[RECORD EXCERPTS]

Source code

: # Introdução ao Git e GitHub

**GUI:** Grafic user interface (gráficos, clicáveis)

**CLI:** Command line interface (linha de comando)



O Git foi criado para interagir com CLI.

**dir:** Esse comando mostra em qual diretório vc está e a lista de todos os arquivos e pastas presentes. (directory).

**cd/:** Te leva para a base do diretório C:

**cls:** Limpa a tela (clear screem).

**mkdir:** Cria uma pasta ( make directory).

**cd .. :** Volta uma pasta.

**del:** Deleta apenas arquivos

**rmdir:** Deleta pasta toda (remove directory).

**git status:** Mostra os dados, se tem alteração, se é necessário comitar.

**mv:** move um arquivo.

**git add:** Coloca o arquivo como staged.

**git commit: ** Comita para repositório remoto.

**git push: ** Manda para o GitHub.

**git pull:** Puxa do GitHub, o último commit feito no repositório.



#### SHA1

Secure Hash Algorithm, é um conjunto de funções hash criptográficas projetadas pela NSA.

[/RECORD EXCERPTS]

— TASK STATEMENT —
All lines from the records above should be copied exactly.

— RESPONSE TO THIS EXERCISE —
Source code

: # Introdução ao Git e GitHub

**GUI:** Grafic user interface (gráficos, clicáveis)

**CLI:** Command line interface (linha de comando)



O Git foi criado para interagir com CLI.

**dir:** Esse comando mostra em qual diretório vc está e a lista de todos os arquivos e pastas presentes. (directory).

**cd/:** Te leva para a base do diretório C:

**cls:** Limpa a tela (clear screem).

**mkdir:** Cria uma pasta ( make directory).

**cd .. :** Volta uma pasta.

**del:** Deleta apenas arquivos

**rmdir:** Deleta pasta toda (remove directory).

**git status:** Mostra os dados, se tem alteração, se é necessário comitar.

**mv:** move um arquivo.

**git add:** Coloca o arquivo como staged.

**git commit: ** Comita para repositório remoto.

**git push: ** Manda para o GitHub.

**git pull:** Puxa do GitHub, o último commit feito no repositório.



#### SHA1

Secure Hash Algorithm, é um conjunto de funções hash criptográficas projetadas pela NSA.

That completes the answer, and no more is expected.